■ EXERCISE DETAILS
Each line from the one that includes "You can also" to the last line of the data below should be set down exactly; no other lines are wanted.

■ SUPPLIED RECORDS

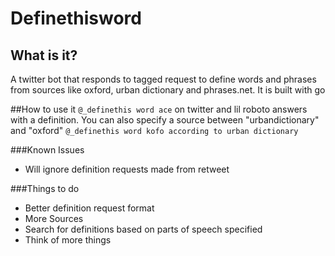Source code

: # Definethisword

## What is it?
A twitter bot that responds to tagged request to define words and phrases
from sources like oxford, urban dictionary and phrases.net. It is built with go

##How to use it
```@_definethis word ace``` on twitter and lil roboto answers with a definition.
You can also specify a source between "urbandictionary" and "oxford"
```@_definethis word kofo according to urban dictionary```

###Known Issues
* Will ignore definition requests made from retweet

###Things to do
* Better definition request format
* More Sources
* Search for definitions based on parts of speech specified
* Think of more things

■ ANSWER BOX
You can also specify a source between "urbandictionary" and "oxford"
```@_definethis word kofo according to urban dictionary```

###Known Issues
* Will ignore definition requests made from retweet

###Things to do
* Better definition request format
* More Sources
* Search for definitions based on parts of speech specified
* Think of more things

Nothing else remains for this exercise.